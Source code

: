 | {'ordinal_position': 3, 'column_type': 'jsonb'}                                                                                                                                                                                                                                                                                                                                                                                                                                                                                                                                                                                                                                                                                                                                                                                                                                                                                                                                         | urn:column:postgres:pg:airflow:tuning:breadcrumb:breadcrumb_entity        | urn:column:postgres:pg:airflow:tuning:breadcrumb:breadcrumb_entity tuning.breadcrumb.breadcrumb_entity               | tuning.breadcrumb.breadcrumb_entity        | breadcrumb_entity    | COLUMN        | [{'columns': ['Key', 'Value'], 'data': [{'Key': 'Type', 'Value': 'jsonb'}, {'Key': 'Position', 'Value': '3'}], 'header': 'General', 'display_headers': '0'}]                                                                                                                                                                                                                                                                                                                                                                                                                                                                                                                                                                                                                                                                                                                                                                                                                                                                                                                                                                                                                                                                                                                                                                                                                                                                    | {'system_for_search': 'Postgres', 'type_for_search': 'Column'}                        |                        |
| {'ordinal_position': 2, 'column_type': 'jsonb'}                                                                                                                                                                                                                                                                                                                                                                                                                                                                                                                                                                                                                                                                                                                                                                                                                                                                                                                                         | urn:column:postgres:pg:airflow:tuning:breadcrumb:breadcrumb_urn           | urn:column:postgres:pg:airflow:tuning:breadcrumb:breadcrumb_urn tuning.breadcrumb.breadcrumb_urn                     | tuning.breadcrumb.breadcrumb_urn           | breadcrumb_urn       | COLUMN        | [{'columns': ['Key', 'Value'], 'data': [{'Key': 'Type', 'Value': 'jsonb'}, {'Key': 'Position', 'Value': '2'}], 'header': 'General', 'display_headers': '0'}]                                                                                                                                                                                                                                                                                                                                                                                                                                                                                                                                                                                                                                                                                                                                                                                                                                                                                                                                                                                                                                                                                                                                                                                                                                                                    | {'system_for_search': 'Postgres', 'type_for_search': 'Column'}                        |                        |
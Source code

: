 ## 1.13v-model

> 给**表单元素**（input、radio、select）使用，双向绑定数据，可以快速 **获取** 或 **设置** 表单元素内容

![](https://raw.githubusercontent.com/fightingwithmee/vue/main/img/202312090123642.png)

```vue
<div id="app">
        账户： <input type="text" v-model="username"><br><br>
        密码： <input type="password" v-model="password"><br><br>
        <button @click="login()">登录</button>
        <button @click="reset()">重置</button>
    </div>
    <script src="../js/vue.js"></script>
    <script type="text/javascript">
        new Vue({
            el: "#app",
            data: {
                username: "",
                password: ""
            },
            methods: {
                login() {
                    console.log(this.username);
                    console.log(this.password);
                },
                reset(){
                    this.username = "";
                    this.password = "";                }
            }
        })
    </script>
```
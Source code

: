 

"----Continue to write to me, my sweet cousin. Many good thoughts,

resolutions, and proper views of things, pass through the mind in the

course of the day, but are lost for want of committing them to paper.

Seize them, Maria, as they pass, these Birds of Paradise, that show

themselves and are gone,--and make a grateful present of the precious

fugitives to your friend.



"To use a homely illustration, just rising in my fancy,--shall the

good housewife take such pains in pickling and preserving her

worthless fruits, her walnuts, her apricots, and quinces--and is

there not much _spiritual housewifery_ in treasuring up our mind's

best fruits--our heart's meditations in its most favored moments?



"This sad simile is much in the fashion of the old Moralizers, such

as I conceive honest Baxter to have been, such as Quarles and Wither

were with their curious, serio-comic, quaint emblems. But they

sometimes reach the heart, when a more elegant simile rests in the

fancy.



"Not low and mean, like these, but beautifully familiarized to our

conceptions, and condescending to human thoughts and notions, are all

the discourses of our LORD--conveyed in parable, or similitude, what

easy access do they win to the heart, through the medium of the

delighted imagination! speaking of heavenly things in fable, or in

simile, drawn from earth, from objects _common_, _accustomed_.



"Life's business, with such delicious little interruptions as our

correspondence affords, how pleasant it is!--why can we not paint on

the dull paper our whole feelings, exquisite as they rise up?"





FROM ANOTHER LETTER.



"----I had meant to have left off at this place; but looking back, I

+++++

# WORK ORDER
For the material, find the number of lines holding the word "heart" and give that figure and nothing more.

# EXERCISE SOLUTION
3